Depth Mapping on Jetson Nano
After proving the feasibility to use Arducam Stereo Camera HAT for depth mapping on the Raspberry Pi, we’ve moved on to the Jetson Nano platform. This blog mainly discusses the application on the Jetson Nano A02, which only offers a single CSI port like the standard Raspberry Pi models.
However, NVIDIA has introduced a new revision, B01, with 2 MIPI CSI-2 slots. We’ve not tested on B01, but you can refer to this blog where we’ve set up a quad-camera system on the Raspberry Pi Compute Module, which also comes with two CSI slots. This blog mainly discusses the Jetson Nano depth camera on revision A02.
2 Cameras, 1 Stereo HAT, 1 Nano Dev Board
To build a Jetson Nano depth mapping system, you will first need to set up a stereo camera on the Jetson Nano. Placed in different positions, the two cameras will produce images with different information for the depth calculation.

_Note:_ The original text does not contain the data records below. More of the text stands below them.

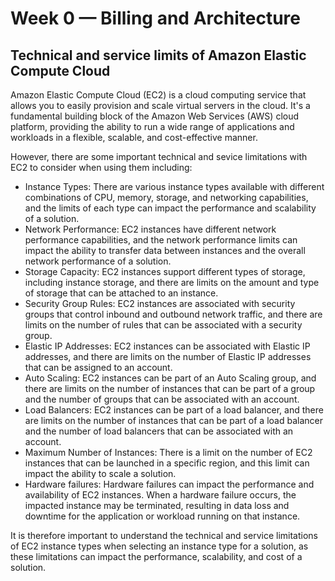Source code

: # Week 0 — Billing and Architecture

## Technical and service limits of Amazon Elastic Compute Cloud

Amazon Elastic Compute Cloud (EC2) is a cloud computing service that allows you to easily provision and scale virtual servers in the cloud. It's a fundamental building block of the Amazon Web Services (AWS) cloud platform, providing the ability to run a wide range of applications and workloads in a flexible, scalable, and cost-effective manner. 

However, there are some important technical and sevice limitations with EC2 to consider when using them including:
* Instance Types: There are various instance types available with different combinations of CPU, memory, storage, and networking capabilities, and the limits of each type can impact the performance and scalability of a solution.
* Network Performance: EC2 instances have different network performance capabilities, and the network performance limits can impact the ability to transfer data between instances and the overall network performance of a solution.
* Storage Capacity: EC2 instances support different types of storage, including instance storage, and there are limits on the amount and type of storage that can be attached to an instance.
* Security Group Rules: EC2 instances are associated with security groups that control inbound and outbound network traffic, and there are limits on the number of rules that can be associated with a security group.
* Elastic IP Addresses: EC2 instances can be associated with Elastic IP addresses, and there are limits on the number of Elastic IP addresses that can be assigned to an account.
* Auto Scaling: EC2 instances can be part of an Auto Scaling group, and there are limits on the number of instances that can be part of a group and the number of groups that can be associated with an account.
* Load Balancers: EC2 instances can be part of a load balancer, and there are limits on the number of instances that can be part of a load balancer and the number of load balancers that can be associated with an account.
* Maximum Number of Instances: There is a limit on the number of EC2 instances that can be launched in a specific region, and this limit can impact the ability to scale a solution.
* Hardware failures: Hardware failures can impact the performance and availability of EC2 instances. When a hardware failure occurs, the impacted instance may be terminated, resulting in data loss and downtime for the application or workload running on that instance.

It is therefore important to understand the technical and service limitations of EC2 instance types when selecting an instance type for a solution, as these limitations can impact the performance, scalability, and cost of a solution.
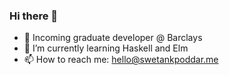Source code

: ### Hi there 👋

- 🔭 Incoming graduate developer @ Barclays
- 🌱 I’m currently learning Haskell and Elm
- 📫 How to reach me: hello@swetankpoddar.me
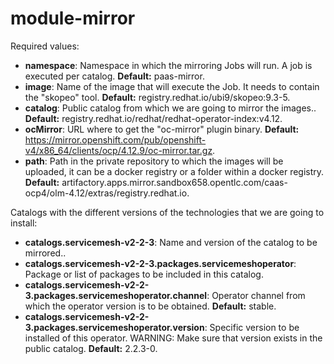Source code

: # module-mirror

Required values:

* **namespace**: Namespace in which the mirroring Jobs will run. A job is executed per catalog. **Default:** paas-mirror.
* **image**: Name of the image that will execute the Job. It needs to contain the "skopeo" tool. **Default:** registry.redhat.io/ubi9/skopeo:9.3-5.
* **catalog**: Public catalog from which we are going to mirror the images.. **Default:** registry.redhat.io/redhat/redhat-operator-index:v4.12.
* **ocMirror**: URL where to get the "oc-mirror" plugin binary. **Default:** https://mirror.openshift.com/pub/openshift-v4/x86_64/clients/ocp/4.12.9/oc-mirror.tar.gz.
* **path**: Path in the private repository to which the images will be uploaded, it can be a docker registry or a folder within a docker registry. **Default:** artifactory.apps.mirror.sandbox658.opentlc.com/caas-ocp4/olm-4.12/extras/registry.redhat.io.

Catalogs with the different versions of the technologies that we are going to install:

* **catalogs.servicemesh-v2-2-3**: Name and version of the catalog to be mirrored..
* **catalogs.servicemesh-v2-2-3.packages.servicemeshoperator**: Package or list of packages to be included in this catalog.
* **catalogs.servicemesh-v2-2-3.packages.servicemeshoperator.channel**: Operator channel from which the operator version is to be obtained. **Default:** stable.
* **catalogs.servicemesh-v2-2-3.packages.servicemeshoperator.version**: Specific version to be installed of this operator. WARNING: Make sure that version exists in the public catalog. **Default:** 2.2.3-0.

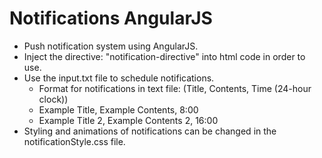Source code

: # Notifications AngularJS
* Push notification system using AngularJS.
* Inject the directive: "notification-directive" into html code in order to use.
* Use the input.txt file to schedule notifications.
  * Format for notifications in text file: (Title, Contents, Time (24-hour clock))
  * Example Title, Example Contents, 8:00 
  * Example Title 2, Example Contents 2, 16:00
* Styling and animations of notifications can be changed in the notificationStyle.css file.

Before the B01 revision was out, you can only use a single camera port on the Jetson Nano, just like the Raspberry Pi. It was a headache to set up stereo visions on these single-board computers. Arducam firstly designed a stereo camera HAT for Raspberry Pi to disguise dual-camera setup as a single connected camera and built many applications upon this HAT. We’ve successfully built a depth mapping system on the Raspberry Pi with this HAT, and it takes a little further to make it happen on the Jetson Nano platform.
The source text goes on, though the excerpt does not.